REQUIRED ACTION: The records below should be printed once more, exactly as they appear.

Source texts of formatted documents:
_ _ _ _ _

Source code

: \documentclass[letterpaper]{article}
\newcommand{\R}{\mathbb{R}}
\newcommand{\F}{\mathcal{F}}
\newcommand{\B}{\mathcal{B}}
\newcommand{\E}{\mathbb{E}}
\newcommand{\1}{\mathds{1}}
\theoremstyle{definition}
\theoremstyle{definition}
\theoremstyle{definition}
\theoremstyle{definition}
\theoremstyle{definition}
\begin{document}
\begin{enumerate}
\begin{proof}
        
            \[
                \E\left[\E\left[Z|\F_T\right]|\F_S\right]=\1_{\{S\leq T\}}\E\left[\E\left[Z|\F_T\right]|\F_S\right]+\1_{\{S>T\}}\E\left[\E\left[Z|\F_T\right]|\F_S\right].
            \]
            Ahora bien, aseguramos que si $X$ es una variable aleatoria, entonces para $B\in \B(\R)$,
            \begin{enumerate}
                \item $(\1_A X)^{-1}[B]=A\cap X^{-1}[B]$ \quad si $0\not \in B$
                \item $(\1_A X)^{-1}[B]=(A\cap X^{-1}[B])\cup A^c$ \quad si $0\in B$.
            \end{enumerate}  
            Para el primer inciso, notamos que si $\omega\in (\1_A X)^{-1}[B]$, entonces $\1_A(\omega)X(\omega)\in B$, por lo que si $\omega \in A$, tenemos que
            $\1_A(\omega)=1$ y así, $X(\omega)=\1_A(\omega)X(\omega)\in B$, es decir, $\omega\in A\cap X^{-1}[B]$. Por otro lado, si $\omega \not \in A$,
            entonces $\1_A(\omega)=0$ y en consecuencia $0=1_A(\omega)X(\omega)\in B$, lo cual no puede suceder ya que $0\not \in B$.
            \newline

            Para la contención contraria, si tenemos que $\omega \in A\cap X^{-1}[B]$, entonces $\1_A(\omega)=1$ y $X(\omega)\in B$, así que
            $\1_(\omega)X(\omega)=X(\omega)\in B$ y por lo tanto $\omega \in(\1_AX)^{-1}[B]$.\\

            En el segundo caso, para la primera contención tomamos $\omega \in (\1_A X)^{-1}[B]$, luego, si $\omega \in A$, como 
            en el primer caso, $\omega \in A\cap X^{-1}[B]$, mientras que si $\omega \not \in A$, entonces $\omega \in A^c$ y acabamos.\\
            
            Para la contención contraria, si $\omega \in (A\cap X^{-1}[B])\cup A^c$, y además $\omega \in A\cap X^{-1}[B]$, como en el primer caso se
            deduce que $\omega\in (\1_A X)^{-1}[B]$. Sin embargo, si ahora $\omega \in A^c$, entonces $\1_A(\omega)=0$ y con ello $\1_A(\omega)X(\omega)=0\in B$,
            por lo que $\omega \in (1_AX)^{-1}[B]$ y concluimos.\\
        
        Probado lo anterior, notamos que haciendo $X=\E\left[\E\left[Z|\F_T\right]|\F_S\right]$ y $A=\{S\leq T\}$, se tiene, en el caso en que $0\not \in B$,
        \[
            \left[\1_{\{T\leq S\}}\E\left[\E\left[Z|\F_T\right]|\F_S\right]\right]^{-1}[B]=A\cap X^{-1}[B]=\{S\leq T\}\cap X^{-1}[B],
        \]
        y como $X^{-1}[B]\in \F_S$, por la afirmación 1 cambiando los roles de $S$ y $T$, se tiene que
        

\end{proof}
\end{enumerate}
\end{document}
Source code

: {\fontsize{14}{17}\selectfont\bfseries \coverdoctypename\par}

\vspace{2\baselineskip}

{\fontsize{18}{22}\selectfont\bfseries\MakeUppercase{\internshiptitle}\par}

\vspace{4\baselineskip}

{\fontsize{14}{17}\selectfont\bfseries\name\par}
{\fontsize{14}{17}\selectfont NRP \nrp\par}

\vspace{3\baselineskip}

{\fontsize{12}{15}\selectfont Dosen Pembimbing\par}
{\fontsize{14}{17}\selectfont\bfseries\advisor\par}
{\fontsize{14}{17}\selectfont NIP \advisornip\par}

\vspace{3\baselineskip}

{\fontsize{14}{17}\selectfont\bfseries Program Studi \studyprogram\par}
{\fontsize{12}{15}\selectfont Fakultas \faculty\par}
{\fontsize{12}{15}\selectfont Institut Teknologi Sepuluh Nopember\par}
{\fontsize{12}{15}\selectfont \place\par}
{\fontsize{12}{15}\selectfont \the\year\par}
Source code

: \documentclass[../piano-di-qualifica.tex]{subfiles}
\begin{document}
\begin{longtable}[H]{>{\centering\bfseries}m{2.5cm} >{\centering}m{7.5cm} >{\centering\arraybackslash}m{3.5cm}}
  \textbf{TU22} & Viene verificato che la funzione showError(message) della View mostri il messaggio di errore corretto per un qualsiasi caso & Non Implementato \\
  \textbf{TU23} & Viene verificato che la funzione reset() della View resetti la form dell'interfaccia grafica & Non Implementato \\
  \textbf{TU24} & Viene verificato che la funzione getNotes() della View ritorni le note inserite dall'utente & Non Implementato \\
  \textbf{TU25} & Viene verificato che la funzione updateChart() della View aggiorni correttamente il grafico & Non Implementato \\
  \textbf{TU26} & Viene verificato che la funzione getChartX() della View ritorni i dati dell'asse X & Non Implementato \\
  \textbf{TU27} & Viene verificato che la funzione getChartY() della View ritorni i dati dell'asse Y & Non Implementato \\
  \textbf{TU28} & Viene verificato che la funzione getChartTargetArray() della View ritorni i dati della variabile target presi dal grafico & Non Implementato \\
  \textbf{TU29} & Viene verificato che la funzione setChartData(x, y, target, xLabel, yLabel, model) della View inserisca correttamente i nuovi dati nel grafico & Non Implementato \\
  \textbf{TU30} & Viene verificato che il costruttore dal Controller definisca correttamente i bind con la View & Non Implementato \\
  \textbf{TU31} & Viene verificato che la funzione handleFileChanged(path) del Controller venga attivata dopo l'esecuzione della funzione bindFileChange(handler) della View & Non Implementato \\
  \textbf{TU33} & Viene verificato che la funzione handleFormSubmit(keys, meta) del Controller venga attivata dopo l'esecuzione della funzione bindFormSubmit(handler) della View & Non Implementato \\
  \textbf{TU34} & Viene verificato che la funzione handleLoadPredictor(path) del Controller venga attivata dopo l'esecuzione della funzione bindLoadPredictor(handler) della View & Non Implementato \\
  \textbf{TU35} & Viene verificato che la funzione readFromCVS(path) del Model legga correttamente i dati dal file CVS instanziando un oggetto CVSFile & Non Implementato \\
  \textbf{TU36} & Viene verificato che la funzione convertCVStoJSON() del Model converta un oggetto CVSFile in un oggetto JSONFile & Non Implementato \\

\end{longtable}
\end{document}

_ _ _ _ _

REPLY TO THE EXERCISE:
Source code

: \documentclass[letterpaper]{article}
\newcommand{\R}{\mathbb{R}}
\newcommand{\F}{\mathcal{F}}
\newcommand{\B}{\mathcal{B}}
\newcommand{\E}{\mathbb{E}}
\newcommand{\1}{\mathds{1}}
\theoremstyle{definition}
\theoremstyle{definition}
\theoremstyle{definition}
\theoremstyle{definition}
\theoremstyle{definition}
\begin{document}
\begin{enumerate}
\begin{proof}
        
            \[
                \E\left[\E\left[Z|\F_T\right]|\F_S\right]=\1_{\{S\leq T\}}\E\left[\E\left[Z|\F_T\right]|\F_S\right]+\1_{\{S>T\}}\E\left[\E\left[Z|\F_T\right]|\F_S\right].
            \]
            Ahora bien, aseguramos que si $X$ es una variable aleatoria, entonces para $B\in \B(\R)$,
            \begin{enumerate}
                \item $(\1_A X)^{-1}[B]=A\cap X^{-1}[B]$ \quad si $0\not \in B$
                \item $(\1_A X)^{-1}[B]=(A\cap X^{-1}[B])\cup A^c$ \quad si $0\in B$.
            \end{enumerate}  
            Para el primer inciso, notamos que si $\omega\in (\1_A X)^{-1}[B]$, entonces $\1_A(\omega)X(\omega)\in B$, por lo que si $\omega \in A$, tenemos que
            $\1_A(\omega)=1$ y así, $X(\omega)=\1_A(\omega)X(\omega)\in B$, es decir, $\omega\in A\cap X^{-1}[B]$. Por otro lado, si $\omega \not \in A$,
            entonces $\1_A(\omega)=0$ y en consecuencia $0=1_A(\omega)X(\omega)\in B$, lo cual no puede suceder ya que $0\not \in B$.
            \newline

            Para la contención contraria, si tenemos que $\omega \in A\cap X^{-1}[B]$, entonces $\1_A(\omega)=1$ y $X(\omega)\in B$, así que
            $\1_(\omega)X(\omega)=X(\omega)\in B$ y por lo tanto $\omega \in(\1_AX)^{-1}[B]$.\\

            En el segundo caso, para la primera contención tomamos $\omega \in (\1_A X)^{-1}[B]$, luego, si $\omega \in A$, como 
            en el primer caso, $\omega \in A\cap X^{-1}[B]$, mientras que si $\omega \not \in A$, entonces $\omega \in A^c$ y acabamos.\\
            
            Para la contención contraria, si $\omega \in (A\cap X^{-1}[B])\cup A^c$, y además $\omega \in A\cap X^{-1}[B]$, como en el primer caso se
            deduce que $\omega\in (\1_A X)^{-1}[B]$. Sin embargo, si ahora $\omega \in A^c$, entonces $\1_A(\omega)=0$ y con ello $\1_A(\omega)X(\omega)=0\in B$,
            por lo que $\omega \in (1_AX)^{-1}[B]$ y concluimos.\\
        
        Probado lo anterior, notamos que haciendo $X=\E\left[\E\left[Z|\F_T\right]|\F_S\right]$ y $A=\{S\leq T\}$, se tiene, en el caso en que $0\not \in B$,
        \[
            \left[\1_{\{T\leq S\}}\E\left[\E\left[Z|\F_T\right]|\F_S\right]\right]^{-1}[B]=A\cap X^{-1}[B]=\{S\leq T\}\cap X^{-1}[B],
        \]
        y como $X^{-1}[B]\in \F_S$, por la afirmación 1 cambiando los roles de $S$ y $T$, se tiene que
        

\end{proof}
\end{enumerate}
\end{document}
Source code

: {\fontsize{14}{17}\selectfont\bfseries \coverdoctypename\par}

\vspace{2\baselineskip}

{\fontsize{18}{22}\selectfont\bfseries\MakeUppercase{\internshiptitle}\par}

\vspace{4\baselineskip}

{\fontsize{14}{17}\selectfont\bfseries\name\par}
{\fontsize{14}{17}\selectfont NRP \nrp\par}

\vspace{3\baselineskip}

{\fontsize{12}{15}\selectfont Dosen Pembimbing\par}
{\fontsize{14}{17}\selectfont\bfseries\advisor\par}
{\fontsize{14}{17}\selectfont NIP \advisornip\par}

\vspace{3\baselineskip}

{\fontsize{14}{17}\selectfont\bfseries Program Studi \studyprogram\par}
{\fontsize{12}{15}\selectfont Fakultas \faculty\par}
{\fontsize{12}{15}\selectfont Institut Teknologi Sepuluh Nopember\par}
{\fontsize{12}{15}\selectfont \place\par}
{\fontsize{12}{15}\selectfont \the\year\par}
Source code

: \documentclass[../piano-di-qualifica.tex]{subfiles}
\begin{document}
\begin{longtable}[H]{>{\centering\bfseries}m{2.5cm} >{\centering}m{7.5cm} >{\centering\arraybackslash}m{3.5cm}}
  \textbf{TU22} & Viene verificato che la funzione showError(message) della View mostri il messaggio di errore corretto per un qualsiasi caso & Non Implementato \\
  \textbf{TU23} & Viene verificato che la funzione reset() della View resetti la form dell'interfaccia grafica & Non Implementato \\
  \textbf{TU24} & Viene verificato che la funzione getNotes() della View ritorni le note inserite dall'utente & Non Implementato \\
  \textbf{TU25} & Viene verificato che la funzione updateChart() della View aggiorni correttamente il grafico & Non Implementato \\
  \textbf{TU26} & Viene verificato che la funzione getChartX() della View ritorni i dati dell'asse X & Non Implementato \\
  \textbf{TU27} & Viene verificato che la funzione getChartY() della View ritorni i dati dell'asse Y & Non Implementato \\
  \textbf{TU28} & Viene verificato che la funzione getChartTargetArray() della View ritorni i dati della variabile target presi dal grafico & Non Implementato \\
  \textbf{TU29} & Viene verificato che la funzione setChartData(x, y, target, xLabel, yLabel, model) della View inserisca correttamente i nuovi dati nel grafico & Non Implementato \\
  \textbf{TU30} & Viene verificato che il costruttore dal Controller definisca correttamente i bind con la View & Non Implementato \\
  \textbf{TU31} & Viene verificato che la funzione handleFileChanged(path) del Controller venga attivata dopo l'esecuzione della funzione bindFileChange(handler) della View & Non Implementato \\
  \textbf{TU33} & Viene verificato che la funzione handleFormSubmit(keys, meta) del Controller venga attivata dopo l'esecuzione della funzione bindFormSubmit(handler) della View & Non Implementato \\
  \textbf{TU34} & Viene verificato che la funzione handleLoadPredictor(path) del Controller venga attivata dopo l'esecuzione della funzione bindLoadPredictor(handler) della View & Non Implementato \\
  \textbf{TU35} & Viene verificato che la funzione readFromCVS(path) del Model legga correttamente i dati dal file CVS instanziando un oggetto CVSFile & Non Implementato \\
  \textbf{TU36} & Viene verificato che la funzione convertCVStoJSON() del Model converta un oggetto CVSFile in un oggetto JSONFile & Non Implementato \\

\end{longtable}
\end{document}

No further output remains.